# Prompt
Stop at the line that contains "is (asymptotically!) proportional". Until then, set down each line of the records exactly, beginning with the first, and skip pictures.

___

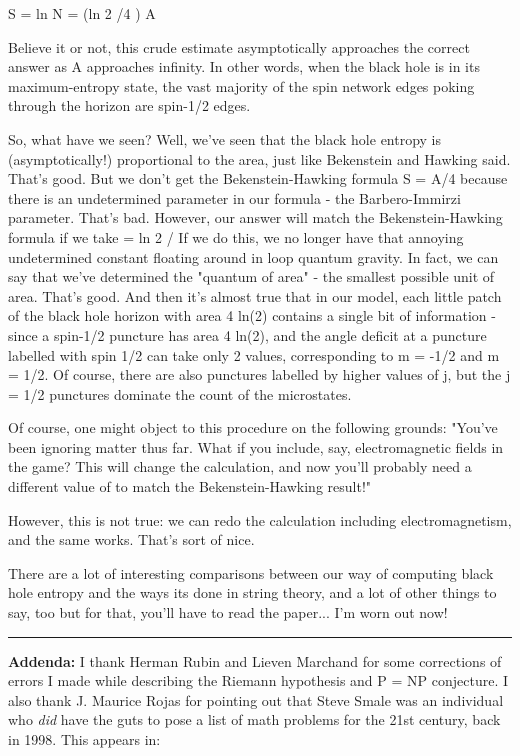                S = ln N = (ln 2 /4 \pi  \gamma  {}) A


Believe it or not, this crude estimate asymptotically approaches the
correct answer as A approaches infinity.  In other words, when the
black hole is in its maximum-entropy state, the vast majority of the spin
network edges poking through the horizon are spin-1/2 edges.
            
So, what have we seen?  Well, we've seen that the black hole entropy
is (asymptotically!) proportional to the area, just like Bekenstein
and Hawking said.  That's good.  But we don't get the Bekenstein-Hawking
formula
                         S = A/4
because there is an undetermined parameter in our formula - the
Barbero-Immirzi parameter.  That's bad.  However, our answer will match
the Bekenstein-Hawking formula if we take
                   \gamma  = ln 2 / \pi  {}
If we do this, we no longer have that annoying undetermined constant
floating around in loop quantum gravity.  In fact, we can say that we've
determined the "quantum of area" - the smallest possible unit
of area.  That's good.  And then it's almost true that in our model,
each little patch of the black hole horizon with area 4 ln(2) contains a
single bit of information - since a spin-1/2 puncture has area 4 ln(2),
and the angle deficit at a puncture labelled with spin 1/2 can take only
2 values, corresponding to m = -1/2 and m = 1/2.  Of course, there are also  
punctures labelled by higher values of j, but the j = 1/2 punctures 
dominate the count of the microstates.

Of course, one might object to this procedure on the following grounds:
"You've been ignoring matter thus far.  What if you include, say, 
electromagnetic fields in the game?  This will change the calculation,
and now you'll probably need a different value of \gamma  to match the
Bekenstein-Hawking result!"  

However, this is not true: we can redo the calculation including 
electromagnetism, and the same \gamma  works.  That's sort of nice.

There are a lot of interesting comparisons between our way of computing
black hole entropy and the ways its done in string theory, and a lot
of other things to say, too but for that, you'll have to read the paper... 
I'm worn out now!

\par\noindent\rule{\textwidth}{0.4pt}
\textbf{Addenda:}
I thank Herman Rubin and Lieven Marchand for some corrections of 
errors I made while describing the Riemann hypothesis and P = NP
conjecture.    I also thank J. Maurice Rojas for pointing out that
Steve Smale was an individual who \emph{did} have the guts to pose a list 
of math problems for the 21st century, back in 1998.  This appears in:

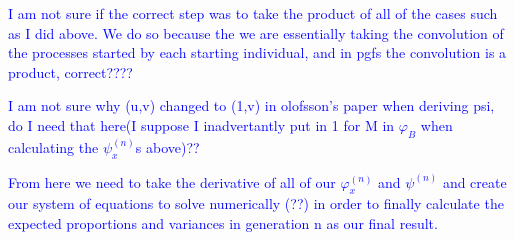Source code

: \documentclass[12pt]{article}
\begin{document}
\textcolor{blue}{I am not sure if the correct step was to take the product of all of the cases such as I did above. We do so because the we are essentially taking the convolution of the processes started by each starting individual, and in pgfs the convolution is a product, correct????}

\textcolor{blue}{I am not sure why (u,v) changed to (1,v) in olofsson's paper when deriving psi, do I need that here(I suppose I inadvertantly put in 1 for M in $\varphi_B$ when calculating the $\psi_x^{(n)}$s above)??}

\textcolor{blue}{From here we need to take the derivative of all of our $\varphi_x^{(n)}$ and $\psi^{(n)}$ and create our system of equations to solve numerically (??) in order to finally calculate the expected proportions and variances in generation n as our final result.}
\clearpage
%
%
\end{document}
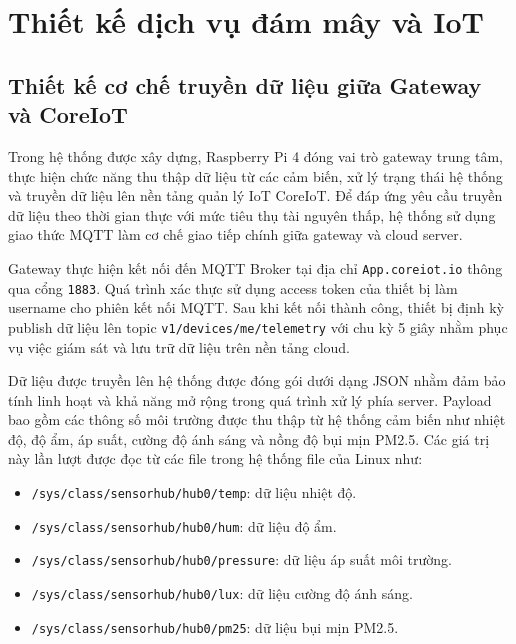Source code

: 



















\section{Thiết kế dịch vụ đám mây và IoT}
\subsection{Thiết kế cơ chế truyền dữ liệu giữa Gateway và CoreIoT}

Trong hệ thống được xây dựng, Raspberry Pi 4 đóng vai trò gateway trung tâm, thực hiện chức năng thu thập dữ liệu từ các cảm biến, xử lý trạng thái hệ thống và truyền dữ liệu lên nền tảng quản lý IoT CoreIoT. Để đáp ứng yêu cầu truyền dữ liệu theo thời gian thực với mức tiêu thụ tài nguyên thấp, hệ thống sử dụng giao thức MQTT làm cơ chế giao tiếp chính giữa gateway và cloud server.

Gateway thực hiện kết nối đến MQTT Broker tại địa chỉ \texttt{App.\allowbreak coreiot.\allowbreak io} thông qua cổng \texttt{1883}. Quá trình xác thực sử dụng access token của thiết bị làm username cho phiên kết nối MQTT. Sau khi kết nối thành công, thiết bị định kỳ publish dữ liệu lên topic \texttt{v1/\allowbreak devices/\allowbreak me/\allowbreak telemetry} với chu kỳ 5 giây nhằm phục vụ việc giám sát và lưu trữ dữ liệu trên nền tảng cloud.

Dữ liệu được truyền lên hệ thống được đóng gói dưới dạng JSON nhằm đảm bảo tính linh hoạt và khả năng mở rộng trong quá trình xử lý phía server. Payload bao gồm các thông số môi trường được thu thập từ hệ thống cảm biến như nhiệt độ, độ ẩm, áp suất, cường độ ánh sáng và nồng độ bụi mịn PM2.5. Các giá trị này lần lượt được đọc từ các file trong hệ thống file của Linux như:

\begin{itemize}
    \item \texttt{/sys/class/sensorhub/hub0/temp}: dữ liệu nhiệt độ.
    \item \texttt{/sys/class/sensorhub/hub0/hum}: dữ liệu độ ẩm.
    \item \texttt{/sys/class/sensorhub/hub0/pressure}: dữ liệu áp suất môi trường.
    \item \texttt{/sys/class/sensorhub/hub0/lux}: dữ liệu cường độ ánh sáng.
    \item \texttt{/sys/class/sensorhub/hub0/pm25}: dữ liệu bụi mịn PM2.5.
\end{itemize}

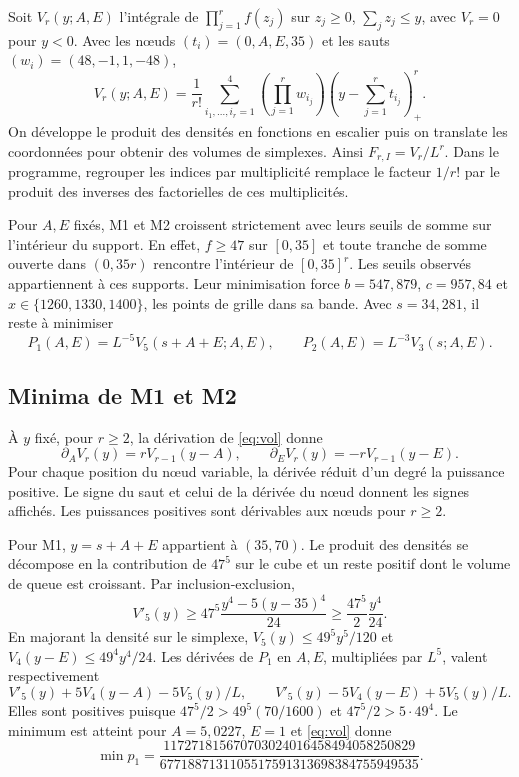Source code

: \documentclass[11pt,a4paper]{article}
\begin{document}
Soit $V_r(y;A,E)$ l'intégrale de $\prod_{j=1}^r f(z_j)$ sur $z_j\geq0$, $\sum_j z_j\leq y$, avec $V_r=0$ pour $y<0$. Avec les n\oe{}uds $(t_i)=(0,A,E,35)$ et les sauts $(w_i)=(48,-1,1,-48)$,
\begin{equation}\label{eq:vol}
V_r(y;A,E)=\frac1{r!}\sum_{i_1,\ldots,i_r=1}^4
\left(\prod_{j=1}^r w_{i_j}\right)
\left(y-\sum_{j=1}^r t_{i_j}\right)_+^r.
\end{equation}
On développe le produit des densités en fonctions en escalier puis on translate les coordonnées pour obtenir des volumes de simplexes. Ainsi $F_{r,I}=V_r/L^r$. Dans le programme, regrouper les indices par multiplicité remplace le facteur $1/r!$ par le produit des inverses des factorielles de ces multiplicités.

Pour $A,E$ fixés, M1 et M2 croissent strictement avec leurs seuils de somme sur l'intérieur du support. En effet, $f\geq47$ sur $[0,35]$ et toute tranche de somme ouverte dans $(0,35r)$ rencontre l'intérieur de $[0,35]^r$. Les seuils observés appartiennent à ces supports. Leur minimisation force $b=547{,}879$, $c=957{,}84$ et $x\in\{1260,1330,1400\}$, les points de grille dans sa bande. Avec $s=34{,}281$, il reste à minimiser
\[
P_1(A,E)=L^{-5}V_5(s+A+E;A,E),\qquad
P_2(A,E)=L^{-3}V_3(s;A,E).
\]

\subsection{Minima de M1 et M2}

À $y$ fixé, pour $r\geq2$, la dérivation de \eqref{eq:vol} donne
\[
\partial_A V_r(y)=rV_{r-1}(y-A),\qquad
\partial_E V_r(y)=-rV_{r-1}(y-E).
\]
Pour chaque position du n\oe{}ud variable, la dérivée réduit d'un degré la puissance positive. Le signe du saut et celui de la dérivée du n\oe{}ud donnent les signes affichés. Les puissances positives sont dérivables aux n\oe{}uds pour $r\geq2$.

Pour M1, $y=s+A+E$ appartient à $(35,70)$. Le produit des densités se décompose en la contribution de $47^5$ sur le cube et un reste positif dont le volume de queue est croissant. Par inclusion-exclusion,
\[
V'_5(y)\geq47^5\frac{y^4-5(y-35)^4}{24}
\geq\frac{47^5}{2}\frac{y^4}{24}.
\]
En majorant la densité sur le simplexe, $V_5(y)\leq49^5y^5/120$ et $V_4(y-E)\leq49^4y^4/24$. Les dérivées de $P_1$ en $A,E$, multipliées par $L^5$, valent respectivement
\[
V'_5(y)+5V_4(y-A)-5V_5(y)/L,\qquad
V'_5(y)-5V_4(y-E)+5V_5(y)/L.
\]
Elles sont positives puisque $47^5/2>49^5(70/1600)$ et $47^5/2>5\cdot49^4$. Le minimum est atteint pour $A=5{,}0227$, $E=1$ et \eqref{eq:vol} donne
\[
\min p_1=\frac{117271815670703024016458494058250829}
{6771887131105517591313698384755949535}.
\]
\end{document}
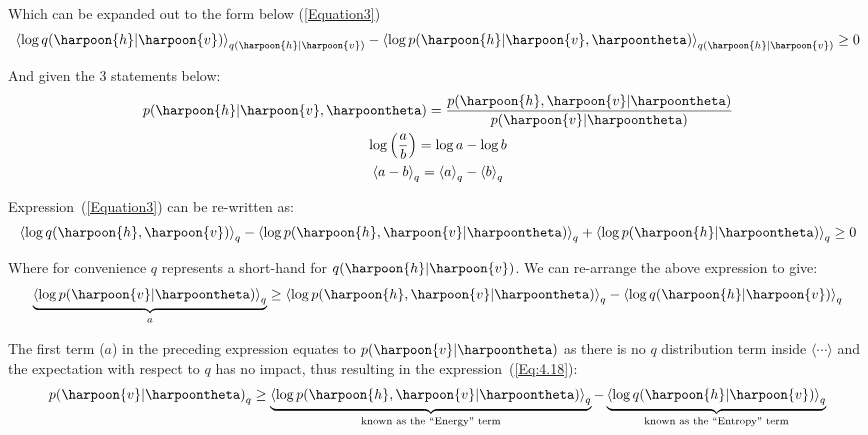 Which can be expanded out to the form below (\ref{Equation3})
\begin{equation}\label{Equation3}
    {\left\langle \log q {(\harpoon{h}|\harpoon{v})}\right\rangle}_{q{(\harpoon{h}|\harpoon{v})}} -
    {\left\langle\log p {(\harpoon{h}|\harpoon{v},\harpoontheta)}\right\rangle}_{q{(\harpoon{h}|\harpoon{v})}}
    \geq 0
\end{equation}

And given the 3 statements below:
\begin{gather}
    p {(\harpoon{h}|\harpoon{v},\harpoontheta)} = 
        \dfrac{ p {(\harpoon{h},\harpoon{v}|\harpoontheta)}}
              { p {(\harpoon{v}|\harpoontheta)}} \\
    \log {\left(\dfrac{a}{b}\right)} = \log a - \log b \\
    {\left\langle a-b \right\rangle}_{q} = {\left\langle a \right\rangle}_{q} - {\left\langle b \right\rangle}_{q}
\end{gather}

Expression~(\ref{Equation3}) can be re-written as:
\begin{equation}
    {\left\langle \log q (\harpoon{h},\harpoon{v}) \right\rangle}_{q} -
    {\left\langle \log p (\harpoon{h},\harpoon{v}|\harpoontheta) \right\rangle}_{q} +
    {\left\langle \log p (\harpoon{h}|\harpoontheta) \right\rangle}_{q}
    \geq 0
\end{equation}

Where for convenience $q$ represents a short-hand for $q( \harpoon{h}|\harpoon{v} )$. We can re-arrange the above expression to give:
\begin{equation}
    \underbrace{{\left\langle \log p (\harpoon{v}|\harpoontheta) \right\rangle}_{q}}_{a}
    \geq
    {\left\langle \log p (\harpoon{h},\harpoon{v}|\harpoontheta) \right\rangle}_{q} -
    {\left\langle \log q (\harpoon{h}|\harpoon{v}) \right\rangle}_{q}
\end{equation}

The first term ($a$) in the preceding expression equates to $p (\harpoon{v}|\harpoontheta)$ as there is no $q$ distribution term inside $\langle\cdots\rangle$ and the expectation with respect to $q$ has no impact, thus resulting in the expression~(\ref{Eq:4.18}):
\begin{equation}\label{Eq:4.18}
    {p (\harpoon{v}|\harpoontheta)}_{q}
    \geq
    \underbrace{{\left\langle \log p (\harpoon{h},\harpoon{v}|\harpoontheta) \right\rangle}_{q}}_{\text{known as the ``Energy'' term}}
    -
    \underbrace{{\left\langle \log q (\harpoon{h}|\harpoon{v}) \right\rangle}_{q}}_{\text{known as the ``Entropy'' term}}
\end{equation}

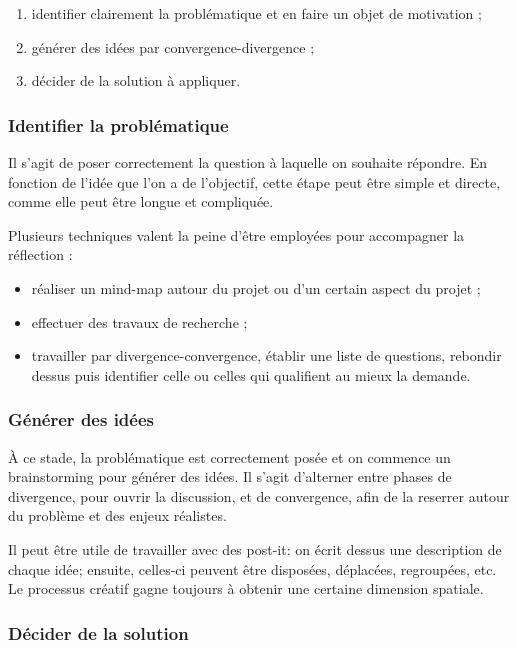 \begin{enumerate}
    \item identifier clairement la problématique et en faire un objet de motivation ;
    \item générer des idées par convergence-divergence ;
    \item décider de la solution à appliquer.
\end{enumerate}

\subsubsection{Identifier la problématique}

Il s'agit de poser correctement la question à laquelle on souhaite répondre. En fonction de l'idée que l'on a de l'objectif, cette étape peut être simple et directe, comme elle peut être longue et compliquée.

Plusieurs techniques valent la peine d'être employées pour accompagner la réflection :
\begin{itemize}
    \item réaliser un mind-map autour du projet ou d'un certain aspect du projet ;
    \item effectuer des travaux de recherche ;
    \item travailler par divergence-convergence, établir une liste de questions, rebondir dessus puis identifier celle ou celles qui qualifient au mieux la demande.
\end{itemize}

\subsubsection{Générer des idées}

À ce stade, la problématique est correctement posée et on commence un brainstorming pour générer des idées. Il s'agit d'alterner entre phases de divergence, pour ouvrir la discussion, et de convergence, afin de la reserrer autour du problème et des enjeux réalistes.

Il peut être utile de travailler avec des post-it: on écrit dessus une description de chaque idée; ensuite, celles-ci peuvent être disposées, déplacées, regroupées, etc. Le processus créatif gagne toujours à obtenir une certaine dimension spatiale.

\subsubsection{Décider de la solution}

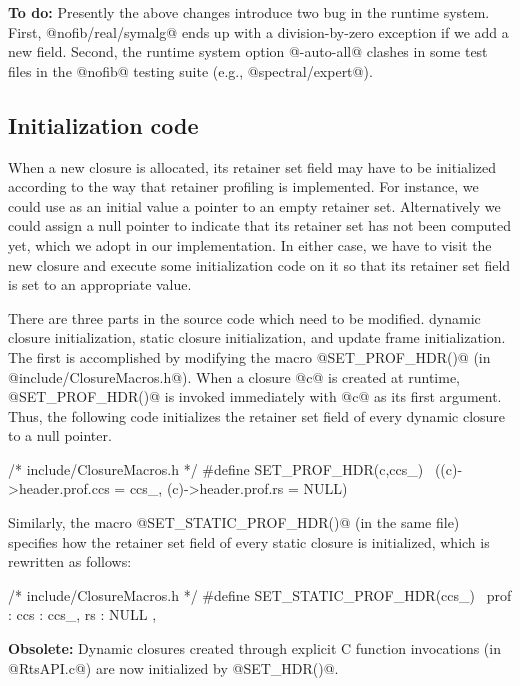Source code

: \documentclass{article}
\begin{document}
\textbf{To do:} Presently the above changes introduce two bug in the 
runtime system. 
First, @nofib/real/symalg@ ends up with a division-by-zero
exception if we add a new field. 
Second, the runtime system option @-auto-all@ clashes in some test files
in the @nofib@ testing suite (e.g., @spectral/expert@).

\subsection{Initialization code}

When a new closure is allocated, its retainer set field may have to be 
initialized according to the way that retainer profiling is implemented.
For instance, we could use as an initial value a pointer to an empty retainer 
set. 
Alternatively we could assign a null pointer to indicate that its retainer
set has not been computed yet, which we adopt in our implementation.
In either case, we have to visit the new closure and execute some initialization
code on it so that its retainer set field is set to an appropriate value.

There are three parts in the source code which need to be modified.
dynamic closure initialization, static closure initialization,  
and update frame initialization.
The first is accomplished by modifying the macro @SET_PROF_HDR()@ (in 
@include/ClosureMacros.h@). When a closure  @c@ is created at runtime, 
@SET_PROF_HDR()@ is invoked immediately with @c@ as its first argument.
Thus, the following code initializes the retainer set field of every
dynamic closure to a null pointer.

\begin{code}
/* include/ClosureMacros.h */
#define SET_PROF_HDR(c,ccs_)            \
        ((c)->header.prof.ccs = ccs_, (c)->header.prof.rs = NULL)
\end{code}

Similarly, the macro @SET_STATIC_PROF_HDR()@ (in the
same file) specifies how the retainer set field of every static closure
is initialized, which is rewritten as follows:

\begin{code}
/* include/ClosureMacros.h */
#define SET_STATIC_PROF_HDR(ccs_)       \
        prof : { ccs : ccs_, rs : NULL },
\end{code}

\textbf{Obsolete:} Dynamic closures created through explicit C function invocations
(in @RtsAPI.c@) are now initialized by @SET_HDR()@.
\end{document}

___

# Exercise solution
                S = ln N = (ln 2 /4 \pi  \gamma  {}) A


Believe it or not, this crude estimate asymptotically approaches the
correct answer as A approaches infinity.  In other words, when the
black hole is in its maximum-entropy state, the vast majority of the spin
network edges poking through the horizon are spin-1/2 edges.
            
So, what have we seen?  Well, we've seen that the black hole entropy
is (asymptotically!) proportional to the area, just like Bekenstein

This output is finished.